Horde keepCount behavior is broken?

anonymous-edc · August 13, 2025, 10:53pm

I am evaluating Horde on a machine with a relatively small 1TB NVMe that has been enough for Team City for a few years now. Due to how much intermediate artifacts that Horde generates and swaps with the server, Horde puts a lot more stress on the storage space available on the machine. I think this would be ok if things were functioning as expected, but despite the fact that I have all the artifacts set to “keepCount”: 2 or 3, it doesn’t appear to be culling its data in accordance with those rules. I am not using keepDays at all, because I wouldn’t want particularly busy days to be able to exceed the storage, so keepCount seems more appropriate to try and keep a more rigid leash on the storage requirements.

Here is where the storage is at right now.
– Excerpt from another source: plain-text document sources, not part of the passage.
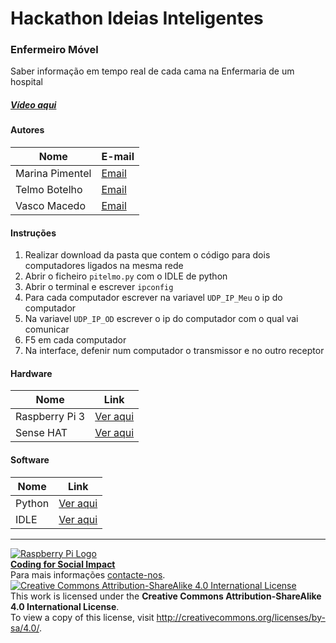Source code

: # Hackathon Ideias Inteligentes

### Enfermeiro Móvel

   Saber informação em tempo real de cada cama na Enfermaria de um hospital
  
##### [Vídeo aqui](https://drive.google.com/open?id=0B_pUAOPBkih7OG9CeDF0bkNsenM)  
  
#### Autores  

|Nome  |E-mail  |  
|---|---|    
|Marina Pimentel  |[Email](mailto:marinajpimentel@gmail.com)  |  
|Telmo Botelho  |[Email](mailto:telmocostabotelho2000@gmail.com)  |  
|Vasco Macedo  |[Email](mailto:vasquinhomacedo@hotmail.com)  |  

#### Instruções

1. Realizar download da pasta que contem o código para dois computadores ligados na mesma rede
2. Abrir o ficheiro `pitelmo.py` com o IDLE de python
3. Abrir o terminal e escrever `ipconfig`
4. Para cada computador escrever na variavel `UDP_IP_Meu` o ip do computador
5. Na variavel `UDP_IP_OD` escrever o ip do computador com o qual vai comunicar
6. F5 em cada computador
7. Na interface, defenir num computador o transmissor e no outro receptor

#### Hardware  

|Nome  |Link  |  
|---|---|    
|Raspberry Pi 3  |[Ver aqui](http://www.raspberrypi.org)  |  
|Sense HAT  |[Ver aqui](http://www.raspberrypi.org/products/sense-hat/)  |  

#### Software  

|Nome  |Link  |  
|---|---|    
|Python  |[Ver aqui](http://www.python.org)  |
|IDLE  |[Ver aqui](http://www.python.org)  |  


***  
[![Raspberry Pi Logo](https://upload.wikimedia.org/wikipedia/en/thumb/c/cb/Raspberry_Pi_Logo.svg/50px-Raspberry_Pi_Logo.svg.png)](http://raspberrypi.org)   
[**Coding for Social Impact**](http://codingforsocialimpact.fe.up.pt)  
Para mais informações [contacte-nos](mailto:hello@codingforsocialimpact.org).  
[![Creative Commons Attribution-ShareAlike 4.0 International License](https://licensebuttons.net/l/by-sa/4.0/88x31.png)](http://creativecommons.org/licenses/by-sa/4.0/)  
This work is licensed under the **Creative Commons Attribution-ShareAlike 4.0 International License**.  
To view a copy of this license, visit http://creativecommons.org/licenses/by-sa/4.0/.  

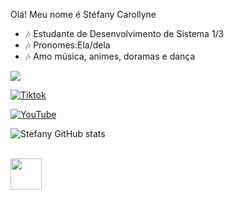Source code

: Olá! Meu nome é Stéfany Carollyne

* 🎶 Estudante de Desenvolvimento de Sistema 1/3
* 🎶 Pronomes:Ela/dela
* 🎶 Amo música, animes, doramas e dança

 <a href="https://www.instagram.com/stefa_nycb/#" target="_blank"><img src="https://img.shields.io/badge/-Instagram-%23E4405F?style=for-the-badge&logo=instagram&logoColor=white" target="_blank"></a>
  
 [![Tiktok](https://img.shields.io/badge/TikTok-000000?style=for-the-badge&logo=tiktok&logoColor=white)](https://www.tiktok.com/@obstefany?_t=8hPOFbVRiTN&_r=1)

[![YouTube](https://img.shields.io/badge/YouTube-FF0000?style=for-the-badge&logo=youtube&logoColor=white)](https://www.youtube.com/@stefanycarollynebentodasil1152)

![Stefany GitHub stats](https://github-readme-stats.vercel.app/api?username=Stefany-Carollyne&show_icons=true&theme=tokyonight)

<div style="display: inline_block"><br/>
  <img src="https://cdn.jsdelivr.net/gh/devicons/devicon/icons/c/c-original.svg" width="50" />
</div>
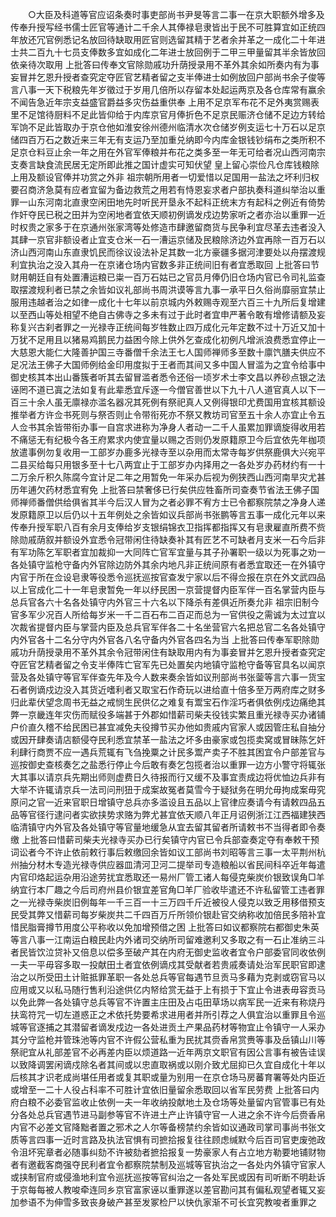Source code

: <!-- { "loadSidebar": true } -->
　　○大臣及科道等官应诏条奏时事吏部尚书尹旻等言二事一在京大职额外增多及传奉升授写经书儒士匠官等通计二千余人其俸禄皂隶皆出于民不可胜算宜如正统四年放还冗官例悉记名放回待缺取用匠官则选留其精于艺者余并革之一成化二十年进士共二百九十七员支俸数多宜如成化二年进士放回例于二甲三甲量留其半余皆放回依亲待次取用  上批答曰传奉文官除勋戚功升荫授录用不革外其余如所奏内有为事妄冒并乞恩升授者查究定夺匠官艺精者留之支半俸进士如例放回户部尚书余子俊等言八事一天下税粮先年岁徵过于岁用几倍所以存留本处起运两京及各仓库常有赢余不闻告急近年宗支益盛官爵益多灾伤益重供奉  上用不足京军布花不足外夷赏赐表里不足馆待厨料不足此皆仰给于内库京官月俸折色不足京民赈济仓储不足边方转给军饷不足此皆取办于京仓他如淮安徐州德州临清水次仓储岁例支运七十万石以足京储四百万石之数近来三年无有支运乃至加重兑纳即今内库金银钱钞绢布之类所积不足京仓料豆止余一年之用在外官军俸粮并布花之类多至一年无可给者况山西河南宗支奏言缺食流民居无定所即此推之国计虚实可知伏望  皇上留心崇俭凡仓库钱粮除  上用及额设官俸并功赏之外非  祖宗朝所用者一切爱惜以足国用一盐法之坏利归权要召商济急莫有应者宜留为备边救荒之用若有恃恩妄求者户部执奏科道纠举治以重罪一山东河南北直隶空闲田地先时听民开垦永不起科正统末方有起科之例近有倚势作奸夺民已税之田并为空闲地者宜依天顺初例谪发戍边势家听之者亦治以重罪一近时权贵之家多于在京通州张家湾等处修造市肆邀留商货与民争利宜尽革去违者没入其肆一京官非额设者止宜支仓米一石一漕运京储及民粮除济边外宜再除一百万石以济山西河南山东直隶饥民而徐议设法补足其数一北方豪疆多据河津要处以舟摆渡规利宜执治之没入其舟一在京诸仓场内官数多非正统间旧有者宜悉取回  上批答曰节财用朝廷自有处置漕运粮已粜一百万石姑已之官员月俸仍旧仓场内官已令司礼监查取摆渡规利者已禁之余皆如议礼部尚书周洪谟等言九事一承平日久俗尚靡丽宜禁止服用违越者治之如律一成化十七年以前京城内外敕赐寺观至六百三十九所后复增建以至西山等处相望不绝自古佛寺之多未有过于此时者宜申严著令敢有增修请额及妄称复兴古刹者罪之一光禄寺正统间每岁牲数止四万成化元年定数不过十万近又加十万犹不足用且以猪易鸡鹅民力益困今除上供外乞查成化初例凡增派浪费悉宜停止一大慈恩大能仁大隆善护国三寺番僧千余法王七人国师禅师多至数十廪饩膳夫供应不足况法王佛子大国师例给金印用度拟于王者而其间又多中国人冒滥为之宜令给事中御史核其本出山番簇者听其去留冒滥者悉令还俗一顷岁术士李文昌以养砂点银之法诬罔不道已寘之法如复有此辈悉宜斥逐一今僧官善世以下九十八人道官真人以下一百三十余人虽无廪禄亦滥名器况其死例有祭祀真人又例得银印尤费国用宜核其额设推举者方许佥书死则与祭否则止令带衔死亦不祭又教坊司官至五十余人亦宜止令五人佥书其余皆带衔办事一自宫求进称为净身人者动一二千人虽累加罪谪旋得收用若不痛惩无有纪极今各王府累求内使宜量以赐之否则仍发原籍原卫今后宜依先年枷项放遣事例勿复收用一工部岁办鹿多光禄寺至以杂用而太常寺每岁供祭鹿俱大兴宛平二县买给每只用银多至十七八两宜止于工部岁办内择用之一各处岁办药材约有一十二万余斤积久陈腐今宜计足二年之用暂免一年采办后视为例狭西山西河南旱灾尤甚历年逋欠药材悉宜宥免  上批答曰禁奢侈已行矣供应牲畜所司查奏节省法王佛子国师禅师番僧供给俱省其半今后汉人冒为之者必罪不宥方士已令都察院禁之净身人递发原籍原卫以后仍以十五年例处之余皆如议兵部尚书张鹏等言五事一成化元年以来传奉升授军职八百有余月支俸给岁支银绢锦衣卫指挥都指挥又有皂隶雇直所费不赀除勋戚荫叙并额设外宜悉令冠带闲住待缺奏补其有匠艺不可缺者月支米一石今后非有军功陈乞军职者宜加裁抑一大同阵亡官军宜量与其子孙署职一级以为死事之劝一各处镇守监枪守备内外官除边防外其余内地凡非正统间原有者悉宜取还一在外镇守内官于所在佥设皂隶等役悉令巡抚巡按官查发宁家以后不得佥报在京在外文武四品以上官成化二十一年皂隶暂免一年以纾民困一京营提督内臣军伴一百名掌营内臣与总兵官各六十名各处镇守内外官三十六名以下降杀有差俱近所奏允非  祖宗旧制今官多军少况百人所给每岁米一千二百石布二百疋而总为一官供役之需诚为太过宜以次裁省提督内臣与掌营内臣及总兵官军伴各二十名坐营官六名把总官二名各处镇守内外官各十二名分守内外官各八名守备内外官各四名为当  上批答曰传奉军职除勋戚功升荫授录用不革外其余令冠带闲住有缺取用内有为事妾冒并乞恩升授者查究定夺匠官艺精者留之令支半俸阵亡官军先已处置矣内地镇守监枪守备等官具名以闻京营及各处镇守等官军伴查先年及今人数来奏余皆如议刑部尚书张蓥等言六事一货宝石者例谪戍边没入其货近嗜利者又取宝石作奇玩以进给直十倍多至万两府库之财多归此辈伏望念周书无益之戒悯生民供亿之难复有鬻宝石作淫巧者俱依例戍边痛绝其弊一京畿连年灾伤而赋役多端甚于外郡如惜薪司柴夫役钱实繁且重光禄寺买办诸铺户价直久稽不给民困已甚宜减免夫役撙节买办他如贵戚内官家人或因管庄私自抽分或因开肆奏请店额侵夺民利悉宜禁革一盐法之坏多由豪家或包揽卖窝或冒昧陈乞奸利肆行商贾不应一遇兵荒辄有飞刍挽粟之计民多鬻产卖子不胜其困宜令户部差官与巡按御史查核奏乞之盐悉行停止今后敢有奏乞包揽者治以重罪一边方小警守将辄张大其事以请京兵先期出师则虚费日久待报而行又缓不及事宜责成边将优恤边兵非有大举不许辄请京兵一法司问刑狃于成案故冤者莫雪今于疑狱务在明允毋拘成案毋究原问之官一近来官职日增镇守总兵亦多滥设且五品以上官律应奏请今有请敕四品五品等官径行逮问者实欲挟势求赂为弊尤甚宜依天顺八年正月诏例浙江江西福建狭西临清镇守内外官及各处镇守等官量地缓急从宜去留其留者所请敕书不当得者即令奏缴  上批答曰惜薪司柴夫光禄寺买办已行矣镇守内官已令兵部查奏定夺有奉敕干预词讼者今不许止依前敕行事后敕缴回余皆如议工部尚书刘昭等言三事一太平荆州杭州抽分材木专造光禄寺供应器皿清河卫河二提举司专造粮船以省民间科卒近年每遣内官印烙起运杂用沿途劳扰宜悉取还一易州厂管工诸人每侵克柴炭价银致误角□羊纳宜行本厂趣之今后司府州县价银宜差官角□羊厂验收毕遣还不许私留管工违者罪之一光禄寺柴炭旧例每年一千三百一十三万四千斤近被役人侵克以致乏用移借预支民受其弊又惜薪司每岁柴炭共二千四百万斤所领价银赴官交纳称收加倍民多陪补宜惜民脂膏撙节用度公平称收以免加增预借之困  上批答曰如议都察院右都御史朱英等言八事一江南运白粮民赴内外诸司交纳所司留难邀利又多取之有一石止准纳三斗者民皆饮泣贷补又倍息以偿多至破产其在内府无御史监收者宜令户部委官同收依例一夫一平毋容多取一投献田土者宜依例谪戍其受献者若贵戚奏请处治军民职官即逮治之以所受田土计赃抵罪革职一各处总兵等官每遇节旦贡马多藉为克剥或窃官马以应用或又以私马随行售利沿途供亿内帑给赏无益于上有损于下宜止令进表毋容贡马以免此弊一各处镇守总兵等官不许置主庄田及占屯田草场以病军民一近来有称烧丹扶鸾符咒一切左道惑正之术依托势要希求进用者并所引荐之人俱宜治以重罪且令巡城等官逐捕之其潜留者谪发戍边一各处进贡土产果品药材等物宜止令镇守一人采办其分守监枪并管珠池等内官不许假公营私重为民扰其赍香帛赏赉等事及岳镇山川等祭祀宜从礼部差官不必再差内臣以烦道路一近年两京文职官有因公言事有被告诖误以致降调罢闲谪戍除名者其间或以忠直取祸或以刚介致尤屈抑已久宜自成化十年以后核其才识老成尚堪任用者或复其职或量为别用一在京仓场马房蕃育署等处内臣近或增至一二十人役占科率不可胜计宜依旧量留余悉取回以省军民劳费  上批答曰内府白粮不必委官监收止依例一夫一年收纳投献地土及仓场等处量留内官管事已有处分各处总兵官遇节进马副参等官不许进土产止许镇守官一人进之余不许今后赍香帛内官不必差文官降黜者置之邪术之人尔等备榜禁约余皆如议通政司掌司事尚书张文质等言四事一近时言路及执法官惧有司摭拾报复往往顾虑缄默今后百司官吏废弛政令沮坏宪章者必随事纠劾不许被劾者摭拾报复一势豪家人有占立地方勒要地铺财物者有邀截客商强夺民利者宜令都察院禁制及巡城等官执治之一各处内外镇守官家人或挟制官府或侵渔地利宜令巡抚巡按等官纠治之一各处军民或因有司听断不明赴诉于京每每被人教唆牵连同乡京官富家诬以重罪遂以差官勘问其有偏私观望者辄又妄加参语不为伸雪多致丧身破产甚至发冢检尸以快仇家渐不可长宜究教唆者重罪之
I’ve expanded one entry from each size category to see what’s inside, but clearly there are far, far more than 2 being “kept” in this situation. Am I missing something, or is this a bug?

This is sorted by name, so the latest changelist is up top.
This is also only less than half the number of folders here
In total there are 118 folders in here. Most of them are 2.5GB
Some of the newer ones are in the 3GB range
The newest is 22.4GB
Weirdly a bunch at the bottom of the list, the oldest from a changelist perspective, are still huge

[Image Removed]

Given that keepCount is a property of the artifact types, I guess my expectation is that there would only be the top 2 entries under step_output/development, so in this case, we’d just be keeping the last 2 builds, such as

[Image Removed]

Instead we have over 100 more huge data chunks more than expected eating up space.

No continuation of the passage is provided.